Predictive mode dictionaries store words along with their associated weights, used to rank the words in order of likelihood. The weight is just an integer value, which can be thought of as the relative frequency of a word (relative to the other words in the dictionary). A dictionary can also store prefix relationships between words, See Relationships Between Words.

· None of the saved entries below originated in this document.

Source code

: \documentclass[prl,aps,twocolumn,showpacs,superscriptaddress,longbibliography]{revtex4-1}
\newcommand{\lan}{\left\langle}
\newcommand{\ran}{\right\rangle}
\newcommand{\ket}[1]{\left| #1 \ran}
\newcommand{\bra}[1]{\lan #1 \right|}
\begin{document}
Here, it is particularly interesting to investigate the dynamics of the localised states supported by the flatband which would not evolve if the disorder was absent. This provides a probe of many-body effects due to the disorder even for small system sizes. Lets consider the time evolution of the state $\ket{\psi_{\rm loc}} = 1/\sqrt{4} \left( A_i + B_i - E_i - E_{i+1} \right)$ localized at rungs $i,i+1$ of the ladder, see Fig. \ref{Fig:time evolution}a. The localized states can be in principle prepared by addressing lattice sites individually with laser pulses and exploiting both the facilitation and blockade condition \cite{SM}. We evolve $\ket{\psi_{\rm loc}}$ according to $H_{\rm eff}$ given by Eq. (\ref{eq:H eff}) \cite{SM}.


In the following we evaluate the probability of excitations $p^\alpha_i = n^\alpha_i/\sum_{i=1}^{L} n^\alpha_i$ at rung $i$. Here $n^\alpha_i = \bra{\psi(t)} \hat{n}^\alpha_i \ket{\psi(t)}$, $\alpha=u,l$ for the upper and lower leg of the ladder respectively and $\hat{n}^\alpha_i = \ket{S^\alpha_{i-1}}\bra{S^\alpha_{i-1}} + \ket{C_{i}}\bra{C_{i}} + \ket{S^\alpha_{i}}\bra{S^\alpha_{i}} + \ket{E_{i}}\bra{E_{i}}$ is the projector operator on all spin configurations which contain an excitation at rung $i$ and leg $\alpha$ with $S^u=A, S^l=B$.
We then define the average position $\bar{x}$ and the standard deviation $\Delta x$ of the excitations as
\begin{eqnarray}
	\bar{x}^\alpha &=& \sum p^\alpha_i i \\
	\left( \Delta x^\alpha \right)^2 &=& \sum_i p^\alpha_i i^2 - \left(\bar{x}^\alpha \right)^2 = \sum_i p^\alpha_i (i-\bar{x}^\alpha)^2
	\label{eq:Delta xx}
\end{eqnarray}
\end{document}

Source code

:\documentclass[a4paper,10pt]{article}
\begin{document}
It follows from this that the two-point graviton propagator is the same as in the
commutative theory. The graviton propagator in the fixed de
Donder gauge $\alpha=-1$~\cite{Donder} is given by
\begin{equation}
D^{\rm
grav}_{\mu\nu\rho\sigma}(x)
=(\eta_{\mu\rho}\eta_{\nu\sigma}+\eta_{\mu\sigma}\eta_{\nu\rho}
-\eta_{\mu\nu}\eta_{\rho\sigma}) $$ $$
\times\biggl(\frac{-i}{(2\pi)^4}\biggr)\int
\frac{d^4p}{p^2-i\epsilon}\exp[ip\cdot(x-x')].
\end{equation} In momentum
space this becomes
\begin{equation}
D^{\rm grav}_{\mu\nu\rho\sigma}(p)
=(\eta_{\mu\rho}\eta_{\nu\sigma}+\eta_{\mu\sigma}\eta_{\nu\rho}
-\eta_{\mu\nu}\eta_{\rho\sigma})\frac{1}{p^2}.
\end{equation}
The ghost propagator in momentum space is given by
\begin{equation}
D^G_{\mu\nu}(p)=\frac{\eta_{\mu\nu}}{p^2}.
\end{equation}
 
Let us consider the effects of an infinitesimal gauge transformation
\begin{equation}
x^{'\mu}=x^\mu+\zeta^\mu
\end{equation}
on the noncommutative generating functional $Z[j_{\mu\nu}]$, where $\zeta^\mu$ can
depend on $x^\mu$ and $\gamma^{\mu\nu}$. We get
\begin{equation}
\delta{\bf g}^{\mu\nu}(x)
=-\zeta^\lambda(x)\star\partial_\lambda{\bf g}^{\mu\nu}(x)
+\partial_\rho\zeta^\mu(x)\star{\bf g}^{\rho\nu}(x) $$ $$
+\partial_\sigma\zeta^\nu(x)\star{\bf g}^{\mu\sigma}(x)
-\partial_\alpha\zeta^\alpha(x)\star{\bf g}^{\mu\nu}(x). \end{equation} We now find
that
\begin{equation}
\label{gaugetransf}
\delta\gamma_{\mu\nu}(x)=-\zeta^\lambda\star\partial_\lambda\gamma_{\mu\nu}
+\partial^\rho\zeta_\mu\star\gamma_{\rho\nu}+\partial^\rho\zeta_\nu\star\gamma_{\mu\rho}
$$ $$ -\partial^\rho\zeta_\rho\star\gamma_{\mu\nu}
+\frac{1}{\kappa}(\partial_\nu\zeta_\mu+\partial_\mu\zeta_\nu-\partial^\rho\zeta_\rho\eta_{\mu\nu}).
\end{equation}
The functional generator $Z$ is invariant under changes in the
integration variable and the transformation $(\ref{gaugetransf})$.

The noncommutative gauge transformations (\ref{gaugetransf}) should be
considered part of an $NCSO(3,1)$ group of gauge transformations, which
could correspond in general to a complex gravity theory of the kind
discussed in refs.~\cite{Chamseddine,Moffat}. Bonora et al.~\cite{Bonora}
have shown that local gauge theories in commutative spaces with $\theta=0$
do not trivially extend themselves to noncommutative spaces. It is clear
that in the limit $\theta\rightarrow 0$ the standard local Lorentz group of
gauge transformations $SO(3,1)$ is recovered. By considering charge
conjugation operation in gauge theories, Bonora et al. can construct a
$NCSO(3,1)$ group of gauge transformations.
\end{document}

The following commands are used to manually create and modify dictionaries:

Create a new dictionary. The dictionary name is read from the mini-buffer. You can optionally supply a filename to associate with the dictionary. The dictionary will be saved to this file by default (just as a buffer is saved to its associated file). You may also supply a file containing a list of words with which to populate the new dictionary. The predictive-completion-speed and predictive-dict-autosave variables set the new dictionary's completion speed and autosave flag (see below).
Create a new meta-dictionary. A meta-dictionary is a wrapper around two or more dictionaries that behaves as if it was a single, combined dictionary. The weight of a word is the sum of it's weights in the constituent dictionaries, and the prefix relationships from all constituent dictionaries are merged (see Relationships Between Words). Apart from supplying a list of constituent dictionaries, the other options are identical to those for predictive-create-dict.
Insert a word into a dictionary. The dictionary name and word are read from the mini-buffer (defaults to the word at the point). An optional prefix argument specifies the weight. If the word is not already in the dictionary, it will be added to it with that initial weight (or 0 if none is supplied). If the word is already in the dictionary, its weight will be incremented by the weight value (or by 1 if none is supplied).
Completely remove a word from a dictionary. The dictionary name and word are read from the mini-buffer (defaults to the word at the point).
Reset the weight of a word in a dictionary to 0. The dictionary name and word are read from the mini-buffer. If no word is supplied, reset the weights of all words in the dictionary. If a prefix argument is supplied, reset weight(s) to that value, rather than 0.
Display the number of words in a dictionary.

The file containing the list of words used to populate a dictionary has to conform to a specific format:

     "word" weight [prefix-list]

Each line contains one word word, delimited by ‘""’, followed by an integer weight which specifies the word's weight, separated by white-space from the word itself. Note that the `words' in a dictionary do not have to be words in the usual sense. They can be arbitrary sequences of characters, including white-space and punctuation characters. The quote character ‘"’ can be included in a word by escaping it: ‘\"’. Optionally, a list of words which are prefixes of word can be specified in prefix-list at the end of the line, again separated from the weight by white-space (see Relationships Between Words). If present, it should be of the form:

     (:prefixes ("prefix1" "prefix2" ...))

Note that trailing whitespace on any line is not allowed.

The following variables set defaults for other dictionary properties. To change their values for a single dictionary, set the variable to the desired value before creating the dictionary, resetting the value afterwards.

Sets the default completion speed of dictionaries created with predictive-create-dict. This is the desired upper limit on the time it takes to find completions. If it takes longer than this to find a particular completion, the results are cached so that they can be retrieved faster next time. Thus lower values result in faster completion, at the expense of dictionaries taking up more memory.

Due to the efficient data structures used by the dictionaries, it is typically safe to set this quite low (the default is 0.1 seconds). Most completions will be found faster than this even on slow computers, and only a few of the very slowest will need to be cached.

Sets the default autosave property for dictionaries created with predictive-create-dict. If non-nil, modified dictionaries will automatically be saved when they are unloaded (either with the predictive-dict-unload command, or when exiting emacs). If nil, any unsaved modifications will be lost unless the dictionary is saved manually. See Loading and Saving Dictionaries.